Copy all entries exactly.

START Source material

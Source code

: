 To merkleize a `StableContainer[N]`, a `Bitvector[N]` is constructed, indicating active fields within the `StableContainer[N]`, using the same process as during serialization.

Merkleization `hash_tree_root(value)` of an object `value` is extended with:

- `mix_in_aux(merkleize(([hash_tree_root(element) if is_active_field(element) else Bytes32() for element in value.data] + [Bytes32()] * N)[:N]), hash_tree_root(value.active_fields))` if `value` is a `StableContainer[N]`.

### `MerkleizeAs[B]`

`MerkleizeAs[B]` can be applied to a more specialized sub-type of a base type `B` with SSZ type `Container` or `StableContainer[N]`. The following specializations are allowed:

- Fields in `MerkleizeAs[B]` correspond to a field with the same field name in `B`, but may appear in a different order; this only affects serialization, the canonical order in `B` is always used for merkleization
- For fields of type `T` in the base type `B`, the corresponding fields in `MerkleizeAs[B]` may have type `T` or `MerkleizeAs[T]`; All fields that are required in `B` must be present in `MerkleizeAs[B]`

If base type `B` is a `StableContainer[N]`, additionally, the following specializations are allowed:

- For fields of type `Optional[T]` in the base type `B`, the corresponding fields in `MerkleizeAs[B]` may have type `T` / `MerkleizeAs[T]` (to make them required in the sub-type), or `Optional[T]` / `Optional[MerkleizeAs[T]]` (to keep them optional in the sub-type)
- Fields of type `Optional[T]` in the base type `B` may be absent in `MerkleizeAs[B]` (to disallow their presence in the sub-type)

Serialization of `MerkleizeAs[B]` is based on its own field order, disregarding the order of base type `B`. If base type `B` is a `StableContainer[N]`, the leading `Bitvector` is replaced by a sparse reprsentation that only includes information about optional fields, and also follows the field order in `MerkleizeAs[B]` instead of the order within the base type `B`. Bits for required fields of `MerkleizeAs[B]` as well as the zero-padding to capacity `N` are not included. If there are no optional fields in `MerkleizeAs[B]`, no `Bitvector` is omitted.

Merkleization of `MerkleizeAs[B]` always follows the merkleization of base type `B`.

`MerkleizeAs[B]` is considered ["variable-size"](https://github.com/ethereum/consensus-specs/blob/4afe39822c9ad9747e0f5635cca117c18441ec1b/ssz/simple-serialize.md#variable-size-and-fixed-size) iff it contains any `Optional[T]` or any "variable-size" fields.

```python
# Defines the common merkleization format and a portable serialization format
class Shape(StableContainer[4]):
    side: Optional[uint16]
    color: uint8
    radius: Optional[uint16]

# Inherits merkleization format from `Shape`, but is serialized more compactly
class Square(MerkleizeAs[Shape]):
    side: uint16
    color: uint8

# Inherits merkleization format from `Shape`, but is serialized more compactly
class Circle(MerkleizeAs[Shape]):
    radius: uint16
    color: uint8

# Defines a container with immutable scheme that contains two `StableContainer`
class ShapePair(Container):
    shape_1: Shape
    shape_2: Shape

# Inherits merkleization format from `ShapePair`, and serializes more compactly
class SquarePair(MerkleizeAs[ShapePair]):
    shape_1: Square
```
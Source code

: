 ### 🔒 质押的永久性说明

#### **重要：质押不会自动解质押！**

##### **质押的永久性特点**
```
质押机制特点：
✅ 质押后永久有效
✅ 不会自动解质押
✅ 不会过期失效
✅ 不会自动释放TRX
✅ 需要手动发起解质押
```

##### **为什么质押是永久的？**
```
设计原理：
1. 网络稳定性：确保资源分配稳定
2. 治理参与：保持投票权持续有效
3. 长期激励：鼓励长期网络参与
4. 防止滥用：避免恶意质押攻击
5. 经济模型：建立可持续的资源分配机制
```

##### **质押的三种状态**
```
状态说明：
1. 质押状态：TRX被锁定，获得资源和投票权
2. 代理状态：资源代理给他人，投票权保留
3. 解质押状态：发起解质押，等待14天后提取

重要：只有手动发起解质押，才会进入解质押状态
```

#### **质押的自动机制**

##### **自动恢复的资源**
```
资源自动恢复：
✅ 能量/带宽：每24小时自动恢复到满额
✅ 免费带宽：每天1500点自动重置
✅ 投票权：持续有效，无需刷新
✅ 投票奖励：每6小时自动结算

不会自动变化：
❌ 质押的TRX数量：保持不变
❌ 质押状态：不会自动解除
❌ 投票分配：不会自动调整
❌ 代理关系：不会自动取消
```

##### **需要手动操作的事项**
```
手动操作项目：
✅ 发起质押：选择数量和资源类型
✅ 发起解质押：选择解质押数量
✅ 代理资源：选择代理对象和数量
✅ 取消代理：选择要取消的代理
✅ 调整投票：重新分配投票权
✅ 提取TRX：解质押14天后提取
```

END Source material

Answer space
Source code

: To merkleize a `StableContainer[N]`, a `Bitvector[N]` is constructed, indicating active fields within the `StableContainer[N]`, using the same process as during serialization.

Merkleization `hash_tree_root(value)` of an object `value` is extended with:

- `mix_in_aux(merkleize(([hash_tree_root(element) if is_active_field(element) else Bytes32() for element in value.data] + [Bytes32()] * N)[:N]), hash_tree_root(value.active_fields))` if `value` is a `StableContainer[N]`.

### `MerkleizeAs[B]`

`MerkleizeAs[B]` can be applied to a more specialized sub-type of a base type `B` with SSZ type `Container` or `StableContainer[N]`. The following specializations are allowed:

- Fields in `MerkleizeAs[B]` correspond to a field with the same field name in `B`, but may appear in a different order; this only affects serialization, the canonical order in `B` is always used for merkleization
- For fields of type `T` in the base type `B`, the corresponding fields in `MerkleizeAs[B]` may have type `T` or `MerkleizeAs[T]`; All fields that are required in `B` must be present in `MerkleizeAs[B]`

If base type `B` is a `StableContainer[N]`, additionally, the following specializations are allowed:

- For fields of type `Optional[T]` in the base type `B`, the corresponding fields in `MerkleizeAs[B]` may have type `T` / `MerkleizeAs[T]` (to make them required in the sub-type), or `Optional[T]` / `Optional[MerkleizeAs[T]]` (to keep them optional in the sub-type)
- Fields of type `Optional[T]` in the base type `B` may be absent in `MerkleizeAs[B]` (to disallow their presence in the sub-type)

Serialization of `MerkleizeAs[B]` is based on its own field order, disregarding the order of base type `B`. If base type `B` is a `StableContainer[N]`, the leading `Bitvector` is replaced by a sparse reprsentation that only includes information about optional fields, and also follows the field order in `MerkleizeAs[B]` instead of the order within the base type `B`. Bits for required fields of `MerkleizeAs[B]` as well as the zero-padding to capacity `N` are not included. If there are no optional fields in `MerkleizeAs[B]`, no `Bitvector` is omitted.

Merkleization of `MerkleizeAs[B]` always follows the merkleization of base type `B`.

`MerkleizeAs[B]` is considered ["variable-size"](https://github.com/ethereum/consensus-specs/blob/4afe39822c9ad9747e0f5635cca117c18441ec1b/ssz/simple-serialize.md#variable-size-and-fixed-size) iff it contains any `Optional[T]` or any "variable-size" fields.

```python
# Defines the common merkleization format and a portable serialization format
class Shape(StableContainer[4]):
    side: Optional[uint16]
    color: uint8
    radius: Optional[uint16]

# Inherits merkleization format from `Shape`, but is serialized more compactly
class Square(MerkleizeAs[Shape]):
    side: uint16
    color: uint8

# Inherits merkleization format from `Shape`, but is serialized more compactly
class Circle(MerkleizeAs[Shape]):
    radius: uint16
    color: uint8

# Defines a container with immutable scheme that contains two `StableContainer`
class ShapePair(Container):
    shape_1: Shape
    shape_2: Shape

# Inherits merkleization format from `ShapePair`, and serializes more compactly
class SquarePair(MerkleizeAs[ShapePair]):
    shape_1: Square
```
Source code

: ### 🔒 质押的永久性说明

#### **重要：质押不会自动解质押！**

##### **质押的永久性特点**
```
质押机制特点：
✅ 质押后永久有效
✅ 不会自动解质押
✅ 不会过期失效
✅ 不会自动释放TRX
✅ 需要手动发起解质押
```

##### **为什么质押是永久的？**
```
设计原理：
1. 网络稳定性：确保资源分配稳定
2. 治理参与：保持投票权持续有效
3. 长期激励：鼓励长期网络参与
4. 防止滥用：避免恶意质押攻击
5. 经济模型：建立可持续的资源分配机制
```

##### **质押的三种状态**
```
状态说明：
1. 质押状态：TRX被锁定，获得资源和投票权
2. 代理状态：资源代理给他人，投票权保留
3. 解质押状态：发起解质押，等待14天后提取

重要：只有手动发起解质押，才会进入解质押状态
```

#### **质押的自动机制**

##### **自动恢复的资源**
```
资源自动恢复：
✅ 能量/带宽：每24小时自动恢复到满额
✅ 免费带宽：每天1500点自动重置
✅ 投票权：持续有效，无需刷新
✅ 投票奖励：每6小时自动结算

不会自动变化：
❌ 质押的TRX数量：保持不变
❌ 质押状态：不会自动解除
❌ 投票分配：不会自动调整
❌ 代理关系：不会自动取消
```

##### **需要手动操作的事项**
```
手动操作项目：
✅ 发起质押：选择数量和资源类型
✅ 发起解质押：选择解质押数量
✅ 代理资源：选择代理对象和数量
✅ 取消代理：选择要取消的代理
✅ 调整投票：重新分配投票权
✅ 提取TRX：解质押14天后提取
```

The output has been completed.